> _PROBLEM TO SOLVE_: A single figure is the whole answer: the number of lines in the entries that contain "nbsp".

> _RECORDS PROVIDED_:
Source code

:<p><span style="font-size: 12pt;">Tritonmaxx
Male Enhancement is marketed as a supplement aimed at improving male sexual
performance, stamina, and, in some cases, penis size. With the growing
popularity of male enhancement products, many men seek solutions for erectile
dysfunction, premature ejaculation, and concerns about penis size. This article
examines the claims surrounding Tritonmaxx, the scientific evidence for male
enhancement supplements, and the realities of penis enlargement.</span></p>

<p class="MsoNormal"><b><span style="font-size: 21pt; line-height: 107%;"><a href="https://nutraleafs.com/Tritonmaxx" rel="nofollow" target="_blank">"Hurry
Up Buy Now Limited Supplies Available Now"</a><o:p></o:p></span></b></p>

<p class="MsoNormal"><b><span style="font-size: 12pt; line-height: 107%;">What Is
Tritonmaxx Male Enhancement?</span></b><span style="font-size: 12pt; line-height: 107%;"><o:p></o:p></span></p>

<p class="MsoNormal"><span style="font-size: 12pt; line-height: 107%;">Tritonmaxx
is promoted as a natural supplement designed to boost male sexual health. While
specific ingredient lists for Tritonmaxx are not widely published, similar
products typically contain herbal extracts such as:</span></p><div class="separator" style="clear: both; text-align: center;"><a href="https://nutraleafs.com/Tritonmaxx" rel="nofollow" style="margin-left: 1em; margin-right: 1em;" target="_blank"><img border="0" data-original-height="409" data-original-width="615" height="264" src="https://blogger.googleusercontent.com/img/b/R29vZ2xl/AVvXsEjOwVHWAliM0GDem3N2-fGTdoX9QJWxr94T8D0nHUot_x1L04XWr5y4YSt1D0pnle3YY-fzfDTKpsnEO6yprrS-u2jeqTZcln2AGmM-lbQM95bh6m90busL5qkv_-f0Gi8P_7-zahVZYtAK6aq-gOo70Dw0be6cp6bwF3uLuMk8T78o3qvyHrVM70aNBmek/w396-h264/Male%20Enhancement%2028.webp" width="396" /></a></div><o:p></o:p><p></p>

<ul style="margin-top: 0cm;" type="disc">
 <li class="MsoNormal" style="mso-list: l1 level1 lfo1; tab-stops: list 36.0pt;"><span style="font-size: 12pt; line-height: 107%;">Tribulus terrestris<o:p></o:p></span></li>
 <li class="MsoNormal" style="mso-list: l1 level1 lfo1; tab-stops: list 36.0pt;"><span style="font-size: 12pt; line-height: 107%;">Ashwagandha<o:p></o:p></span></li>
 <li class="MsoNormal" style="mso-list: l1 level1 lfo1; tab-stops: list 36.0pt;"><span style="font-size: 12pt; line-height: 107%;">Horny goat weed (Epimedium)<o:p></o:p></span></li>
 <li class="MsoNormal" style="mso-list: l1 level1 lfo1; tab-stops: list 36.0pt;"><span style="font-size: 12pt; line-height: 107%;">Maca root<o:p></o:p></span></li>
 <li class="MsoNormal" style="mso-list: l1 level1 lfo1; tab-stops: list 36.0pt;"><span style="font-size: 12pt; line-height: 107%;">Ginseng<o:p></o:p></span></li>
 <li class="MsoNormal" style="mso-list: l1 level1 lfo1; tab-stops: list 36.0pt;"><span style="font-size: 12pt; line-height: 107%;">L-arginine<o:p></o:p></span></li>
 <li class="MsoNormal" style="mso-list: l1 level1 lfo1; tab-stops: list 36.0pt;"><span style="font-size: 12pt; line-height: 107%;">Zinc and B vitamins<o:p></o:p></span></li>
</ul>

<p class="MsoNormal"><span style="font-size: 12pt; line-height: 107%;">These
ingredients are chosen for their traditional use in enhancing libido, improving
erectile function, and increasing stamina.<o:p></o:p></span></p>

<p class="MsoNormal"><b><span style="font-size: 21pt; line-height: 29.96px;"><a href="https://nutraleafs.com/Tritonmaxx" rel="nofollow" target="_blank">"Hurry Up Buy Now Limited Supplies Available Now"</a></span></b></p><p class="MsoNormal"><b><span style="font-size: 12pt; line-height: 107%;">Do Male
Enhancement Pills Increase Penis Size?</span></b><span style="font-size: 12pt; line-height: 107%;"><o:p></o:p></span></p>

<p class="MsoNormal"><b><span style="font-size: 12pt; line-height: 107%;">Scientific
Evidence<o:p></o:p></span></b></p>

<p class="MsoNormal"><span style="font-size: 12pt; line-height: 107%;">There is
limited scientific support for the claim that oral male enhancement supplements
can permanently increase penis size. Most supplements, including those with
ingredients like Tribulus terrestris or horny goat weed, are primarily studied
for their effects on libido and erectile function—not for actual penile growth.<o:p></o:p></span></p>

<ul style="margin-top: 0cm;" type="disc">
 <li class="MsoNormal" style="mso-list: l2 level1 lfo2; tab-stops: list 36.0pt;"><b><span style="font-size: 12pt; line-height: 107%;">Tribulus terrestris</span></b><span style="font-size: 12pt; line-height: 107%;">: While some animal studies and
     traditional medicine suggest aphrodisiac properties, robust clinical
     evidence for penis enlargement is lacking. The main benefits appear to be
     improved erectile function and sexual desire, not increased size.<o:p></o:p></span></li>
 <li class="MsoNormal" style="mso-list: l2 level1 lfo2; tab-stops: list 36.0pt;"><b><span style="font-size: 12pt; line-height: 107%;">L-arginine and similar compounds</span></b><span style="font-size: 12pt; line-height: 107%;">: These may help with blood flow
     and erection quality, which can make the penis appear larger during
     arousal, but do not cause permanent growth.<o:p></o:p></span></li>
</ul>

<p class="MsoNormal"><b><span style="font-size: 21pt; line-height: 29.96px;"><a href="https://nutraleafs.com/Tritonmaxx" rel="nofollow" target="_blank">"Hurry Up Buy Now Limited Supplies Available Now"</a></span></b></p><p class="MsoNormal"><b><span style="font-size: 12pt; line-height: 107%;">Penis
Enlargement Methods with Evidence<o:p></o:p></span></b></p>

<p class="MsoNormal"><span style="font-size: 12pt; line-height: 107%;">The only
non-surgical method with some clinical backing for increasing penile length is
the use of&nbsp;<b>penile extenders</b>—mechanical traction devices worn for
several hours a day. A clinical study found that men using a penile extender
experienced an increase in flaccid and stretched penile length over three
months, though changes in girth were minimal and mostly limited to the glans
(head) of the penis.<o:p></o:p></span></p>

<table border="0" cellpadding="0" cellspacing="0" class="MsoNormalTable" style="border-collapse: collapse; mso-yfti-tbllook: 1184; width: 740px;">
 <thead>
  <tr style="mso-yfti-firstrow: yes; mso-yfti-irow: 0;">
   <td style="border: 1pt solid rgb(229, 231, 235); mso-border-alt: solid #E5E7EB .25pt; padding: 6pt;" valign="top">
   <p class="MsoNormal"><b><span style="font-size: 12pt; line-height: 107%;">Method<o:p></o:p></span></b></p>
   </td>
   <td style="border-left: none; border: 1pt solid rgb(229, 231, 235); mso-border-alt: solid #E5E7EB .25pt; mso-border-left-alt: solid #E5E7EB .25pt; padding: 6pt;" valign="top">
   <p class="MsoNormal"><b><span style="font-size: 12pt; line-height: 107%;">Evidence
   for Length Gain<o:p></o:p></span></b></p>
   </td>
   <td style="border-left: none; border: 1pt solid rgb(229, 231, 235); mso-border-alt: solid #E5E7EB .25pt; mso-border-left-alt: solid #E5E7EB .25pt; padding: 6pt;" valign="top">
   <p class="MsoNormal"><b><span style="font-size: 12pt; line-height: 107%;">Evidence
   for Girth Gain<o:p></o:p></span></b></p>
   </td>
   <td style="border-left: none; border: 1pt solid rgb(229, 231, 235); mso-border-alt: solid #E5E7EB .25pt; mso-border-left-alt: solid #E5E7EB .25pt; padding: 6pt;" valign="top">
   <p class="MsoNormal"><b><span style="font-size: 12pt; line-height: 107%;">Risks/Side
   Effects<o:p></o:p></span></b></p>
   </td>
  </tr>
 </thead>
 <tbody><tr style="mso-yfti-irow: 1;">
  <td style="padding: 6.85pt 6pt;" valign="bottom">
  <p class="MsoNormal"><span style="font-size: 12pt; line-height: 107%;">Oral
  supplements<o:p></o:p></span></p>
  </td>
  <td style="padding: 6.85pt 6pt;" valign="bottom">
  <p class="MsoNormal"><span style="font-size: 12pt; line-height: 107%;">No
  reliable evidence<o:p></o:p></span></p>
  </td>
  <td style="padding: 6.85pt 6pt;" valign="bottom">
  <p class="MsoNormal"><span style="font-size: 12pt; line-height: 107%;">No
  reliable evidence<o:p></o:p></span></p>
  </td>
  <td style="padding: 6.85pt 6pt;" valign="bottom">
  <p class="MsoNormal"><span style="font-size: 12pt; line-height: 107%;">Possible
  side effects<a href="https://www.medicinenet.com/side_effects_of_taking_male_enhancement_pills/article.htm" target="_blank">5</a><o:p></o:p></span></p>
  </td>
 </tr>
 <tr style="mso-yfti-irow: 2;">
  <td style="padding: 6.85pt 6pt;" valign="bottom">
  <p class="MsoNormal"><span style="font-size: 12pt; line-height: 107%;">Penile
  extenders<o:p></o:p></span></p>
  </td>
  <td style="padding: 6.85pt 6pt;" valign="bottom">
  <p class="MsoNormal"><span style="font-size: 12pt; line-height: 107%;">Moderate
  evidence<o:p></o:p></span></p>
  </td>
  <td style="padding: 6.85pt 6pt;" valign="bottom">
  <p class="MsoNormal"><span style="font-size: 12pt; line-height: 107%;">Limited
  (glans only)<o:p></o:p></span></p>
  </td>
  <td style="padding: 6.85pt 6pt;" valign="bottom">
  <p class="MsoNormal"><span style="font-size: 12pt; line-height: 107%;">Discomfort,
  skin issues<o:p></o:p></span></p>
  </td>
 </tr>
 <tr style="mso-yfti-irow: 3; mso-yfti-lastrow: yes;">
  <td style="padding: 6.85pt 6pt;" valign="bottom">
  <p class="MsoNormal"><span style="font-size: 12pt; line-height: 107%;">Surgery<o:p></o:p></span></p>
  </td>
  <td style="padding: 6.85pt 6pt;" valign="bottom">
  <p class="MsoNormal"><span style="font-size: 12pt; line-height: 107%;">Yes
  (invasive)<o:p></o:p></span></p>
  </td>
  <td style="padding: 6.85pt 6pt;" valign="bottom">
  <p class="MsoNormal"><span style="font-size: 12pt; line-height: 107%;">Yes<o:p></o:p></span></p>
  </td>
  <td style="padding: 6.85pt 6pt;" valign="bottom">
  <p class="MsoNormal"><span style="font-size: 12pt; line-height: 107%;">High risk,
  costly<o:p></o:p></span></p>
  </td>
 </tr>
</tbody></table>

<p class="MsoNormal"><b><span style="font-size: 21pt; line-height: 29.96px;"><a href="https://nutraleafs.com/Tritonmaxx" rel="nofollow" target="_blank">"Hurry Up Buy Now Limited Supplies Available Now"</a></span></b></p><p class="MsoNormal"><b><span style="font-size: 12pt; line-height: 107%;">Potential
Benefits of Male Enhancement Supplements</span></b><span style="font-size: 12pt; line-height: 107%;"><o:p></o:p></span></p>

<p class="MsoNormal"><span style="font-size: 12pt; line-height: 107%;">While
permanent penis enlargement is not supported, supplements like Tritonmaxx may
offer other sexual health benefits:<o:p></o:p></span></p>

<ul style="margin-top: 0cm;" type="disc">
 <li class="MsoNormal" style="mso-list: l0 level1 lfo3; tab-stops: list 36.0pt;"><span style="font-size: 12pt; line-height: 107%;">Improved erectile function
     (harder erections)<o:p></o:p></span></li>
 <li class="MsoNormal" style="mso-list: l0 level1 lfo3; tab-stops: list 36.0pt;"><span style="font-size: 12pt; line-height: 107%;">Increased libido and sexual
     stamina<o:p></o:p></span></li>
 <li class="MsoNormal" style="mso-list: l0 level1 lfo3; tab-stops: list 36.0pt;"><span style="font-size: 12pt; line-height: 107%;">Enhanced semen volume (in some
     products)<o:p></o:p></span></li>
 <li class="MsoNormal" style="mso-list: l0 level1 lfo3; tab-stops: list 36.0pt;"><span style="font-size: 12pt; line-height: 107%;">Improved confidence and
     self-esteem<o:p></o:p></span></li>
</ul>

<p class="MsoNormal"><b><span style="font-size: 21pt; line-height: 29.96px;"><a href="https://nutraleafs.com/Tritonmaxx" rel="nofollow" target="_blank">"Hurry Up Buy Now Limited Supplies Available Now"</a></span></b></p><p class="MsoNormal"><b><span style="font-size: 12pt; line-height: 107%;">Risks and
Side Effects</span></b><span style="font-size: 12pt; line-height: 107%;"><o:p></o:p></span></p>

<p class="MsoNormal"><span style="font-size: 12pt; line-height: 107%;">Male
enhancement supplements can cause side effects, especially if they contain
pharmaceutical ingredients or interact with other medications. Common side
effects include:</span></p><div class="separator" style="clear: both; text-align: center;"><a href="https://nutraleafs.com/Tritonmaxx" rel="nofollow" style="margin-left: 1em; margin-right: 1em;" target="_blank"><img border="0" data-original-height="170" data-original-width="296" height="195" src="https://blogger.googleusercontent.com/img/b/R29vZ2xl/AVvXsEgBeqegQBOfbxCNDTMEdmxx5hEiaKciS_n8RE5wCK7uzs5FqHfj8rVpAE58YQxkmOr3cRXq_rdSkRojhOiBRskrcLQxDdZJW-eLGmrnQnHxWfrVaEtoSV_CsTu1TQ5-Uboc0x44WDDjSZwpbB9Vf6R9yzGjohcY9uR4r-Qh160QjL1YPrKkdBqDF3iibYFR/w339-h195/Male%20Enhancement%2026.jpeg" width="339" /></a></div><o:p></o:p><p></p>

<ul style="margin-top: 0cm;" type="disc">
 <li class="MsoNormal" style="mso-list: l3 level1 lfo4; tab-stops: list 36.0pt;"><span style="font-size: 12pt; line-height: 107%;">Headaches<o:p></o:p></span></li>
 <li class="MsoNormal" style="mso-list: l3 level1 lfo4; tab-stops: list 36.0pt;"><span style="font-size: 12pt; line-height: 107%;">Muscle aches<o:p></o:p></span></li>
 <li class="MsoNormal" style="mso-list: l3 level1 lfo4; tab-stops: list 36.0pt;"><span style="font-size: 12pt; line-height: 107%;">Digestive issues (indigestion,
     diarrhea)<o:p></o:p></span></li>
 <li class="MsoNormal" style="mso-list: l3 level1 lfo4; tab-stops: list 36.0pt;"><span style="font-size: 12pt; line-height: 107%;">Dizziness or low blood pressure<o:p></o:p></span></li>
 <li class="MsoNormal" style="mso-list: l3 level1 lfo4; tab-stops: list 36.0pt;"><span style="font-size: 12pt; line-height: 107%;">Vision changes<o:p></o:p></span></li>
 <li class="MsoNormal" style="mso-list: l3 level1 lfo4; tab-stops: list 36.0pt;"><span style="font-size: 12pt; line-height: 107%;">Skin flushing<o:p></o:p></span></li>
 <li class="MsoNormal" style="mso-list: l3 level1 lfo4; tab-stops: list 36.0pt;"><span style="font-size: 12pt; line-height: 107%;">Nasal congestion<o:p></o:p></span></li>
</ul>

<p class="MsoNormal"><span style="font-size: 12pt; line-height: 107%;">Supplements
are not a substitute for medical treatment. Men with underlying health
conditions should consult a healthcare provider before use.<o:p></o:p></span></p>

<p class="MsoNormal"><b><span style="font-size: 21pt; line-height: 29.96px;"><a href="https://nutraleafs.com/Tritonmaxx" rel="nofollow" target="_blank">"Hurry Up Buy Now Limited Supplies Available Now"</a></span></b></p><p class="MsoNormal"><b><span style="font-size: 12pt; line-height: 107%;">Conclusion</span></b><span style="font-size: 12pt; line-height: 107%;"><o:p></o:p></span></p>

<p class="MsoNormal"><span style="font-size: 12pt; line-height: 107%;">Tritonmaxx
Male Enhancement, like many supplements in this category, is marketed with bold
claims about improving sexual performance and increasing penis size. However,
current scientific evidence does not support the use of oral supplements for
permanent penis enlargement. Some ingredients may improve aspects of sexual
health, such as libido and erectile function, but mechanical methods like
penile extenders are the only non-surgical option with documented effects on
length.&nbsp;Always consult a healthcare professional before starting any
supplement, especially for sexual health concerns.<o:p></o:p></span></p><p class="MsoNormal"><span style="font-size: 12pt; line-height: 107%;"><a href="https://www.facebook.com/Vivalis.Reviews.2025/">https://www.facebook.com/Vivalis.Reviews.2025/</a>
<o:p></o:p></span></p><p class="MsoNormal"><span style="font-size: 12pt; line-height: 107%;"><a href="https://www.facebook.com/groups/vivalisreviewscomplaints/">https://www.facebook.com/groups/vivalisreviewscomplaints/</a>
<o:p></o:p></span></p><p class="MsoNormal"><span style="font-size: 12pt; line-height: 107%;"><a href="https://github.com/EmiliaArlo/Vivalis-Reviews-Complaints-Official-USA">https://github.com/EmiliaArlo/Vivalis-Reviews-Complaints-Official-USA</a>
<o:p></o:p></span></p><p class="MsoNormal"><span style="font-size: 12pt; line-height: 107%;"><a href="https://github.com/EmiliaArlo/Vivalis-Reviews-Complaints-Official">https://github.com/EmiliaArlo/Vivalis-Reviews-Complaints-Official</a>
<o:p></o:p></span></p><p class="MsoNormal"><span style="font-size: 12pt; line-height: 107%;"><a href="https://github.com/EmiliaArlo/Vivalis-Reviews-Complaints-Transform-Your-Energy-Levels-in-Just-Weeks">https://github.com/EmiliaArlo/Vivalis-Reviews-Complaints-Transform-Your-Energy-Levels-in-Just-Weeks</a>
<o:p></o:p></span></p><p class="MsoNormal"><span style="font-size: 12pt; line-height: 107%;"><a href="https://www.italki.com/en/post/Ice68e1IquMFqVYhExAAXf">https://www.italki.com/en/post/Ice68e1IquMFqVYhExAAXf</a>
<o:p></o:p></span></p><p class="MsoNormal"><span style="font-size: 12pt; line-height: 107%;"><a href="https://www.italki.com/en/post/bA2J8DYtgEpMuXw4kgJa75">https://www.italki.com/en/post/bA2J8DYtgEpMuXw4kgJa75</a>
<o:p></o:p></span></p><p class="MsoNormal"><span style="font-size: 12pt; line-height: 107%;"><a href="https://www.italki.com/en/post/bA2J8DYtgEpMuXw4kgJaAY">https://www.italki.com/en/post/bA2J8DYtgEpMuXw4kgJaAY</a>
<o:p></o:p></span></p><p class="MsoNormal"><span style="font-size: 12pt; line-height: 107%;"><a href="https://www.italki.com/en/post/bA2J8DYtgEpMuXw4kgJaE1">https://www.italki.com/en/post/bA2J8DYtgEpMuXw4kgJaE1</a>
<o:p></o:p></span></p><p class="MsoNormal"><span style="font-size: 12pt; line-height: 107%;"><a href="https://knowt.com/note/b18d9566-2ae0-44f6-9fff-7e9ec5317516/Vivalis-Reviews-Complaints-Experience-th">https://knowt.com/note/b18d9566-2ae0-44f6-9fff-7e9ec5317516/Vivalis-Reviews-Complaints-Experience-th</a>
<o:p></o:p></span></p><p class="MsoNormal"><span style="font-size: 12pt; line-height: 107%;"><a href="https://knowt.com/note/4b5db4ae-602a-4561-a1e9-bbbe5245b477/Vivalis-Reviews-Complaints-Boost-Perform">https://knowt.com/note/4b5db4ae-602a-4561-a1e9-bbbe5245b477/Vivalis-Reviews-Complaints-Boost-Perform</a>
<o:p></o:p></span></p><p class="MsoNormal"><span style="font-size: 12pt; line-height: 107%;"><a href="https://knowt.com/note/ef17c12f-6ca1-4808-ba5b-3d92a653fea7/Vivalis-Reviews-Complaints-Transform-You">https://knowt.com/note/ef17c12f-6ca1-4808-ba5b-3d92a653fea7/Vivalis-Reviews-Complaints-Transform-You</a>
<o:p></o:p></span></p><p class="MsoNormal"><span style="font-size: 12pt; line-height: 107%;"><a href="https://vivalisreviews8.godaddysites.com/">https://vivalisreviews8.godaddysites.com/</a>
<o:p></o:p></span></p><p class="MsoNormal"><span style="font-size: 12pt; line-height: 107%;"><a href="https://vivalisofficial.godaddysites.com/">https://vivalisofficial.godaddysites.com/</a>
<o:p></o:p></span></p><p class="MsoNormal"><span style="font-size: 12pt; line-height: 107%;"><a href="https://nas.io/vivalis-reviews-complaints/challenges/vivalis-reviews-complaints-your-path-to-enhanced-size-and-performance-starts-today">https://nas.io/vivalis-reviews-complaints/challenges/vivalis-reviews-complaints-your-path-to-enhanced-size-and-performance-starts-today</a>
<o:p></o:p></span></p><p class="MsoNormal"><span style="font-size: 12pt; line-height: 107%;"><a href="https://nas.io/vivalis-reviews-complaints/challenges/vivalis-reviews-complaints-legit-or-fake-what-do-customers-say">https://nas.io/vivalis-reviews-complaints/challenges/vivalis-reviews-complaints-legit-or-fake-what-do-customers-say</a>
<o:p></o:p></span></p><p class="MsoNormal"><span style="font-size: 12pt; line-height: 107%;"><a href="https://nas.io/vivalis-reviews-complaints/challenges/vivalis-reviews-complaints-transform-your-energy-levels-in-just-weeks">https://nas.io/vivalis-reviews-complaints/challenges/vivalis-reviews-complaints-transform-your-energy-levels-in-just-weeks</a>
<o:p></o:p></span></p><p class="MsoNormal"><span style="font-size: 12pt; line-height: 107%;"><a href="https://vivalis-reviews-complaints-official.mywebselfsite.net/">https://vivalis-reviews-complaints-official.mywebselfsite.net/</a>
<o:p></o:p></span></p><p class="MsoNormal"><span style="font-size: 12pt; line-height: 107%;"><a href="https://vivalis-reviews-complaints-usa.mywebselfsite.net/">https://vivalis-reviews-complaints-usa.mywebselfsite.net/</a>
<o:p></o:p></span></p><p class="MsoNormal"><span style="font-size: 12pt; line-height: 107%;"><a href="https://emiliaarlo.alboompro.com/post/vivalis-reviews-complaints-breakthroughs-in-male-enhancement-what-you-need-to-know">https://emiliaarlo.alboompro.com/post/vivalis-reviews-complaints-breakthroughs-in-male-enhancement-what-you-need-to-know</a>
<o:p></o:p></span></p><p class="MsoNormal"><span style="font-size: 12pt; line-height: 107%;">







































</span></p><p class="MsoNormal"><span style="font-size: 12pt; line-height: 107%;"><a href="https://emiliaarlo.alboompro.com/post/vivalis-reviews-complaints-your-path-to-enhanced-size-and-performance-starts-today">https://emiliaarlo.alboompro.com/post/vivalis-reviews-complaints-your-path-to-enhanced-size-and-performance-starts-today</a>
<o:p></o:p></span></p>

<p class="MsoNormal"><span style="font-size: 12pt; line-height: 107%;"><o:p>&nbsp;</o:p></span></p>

> _OUTPUT FOR THIS TASK_: 3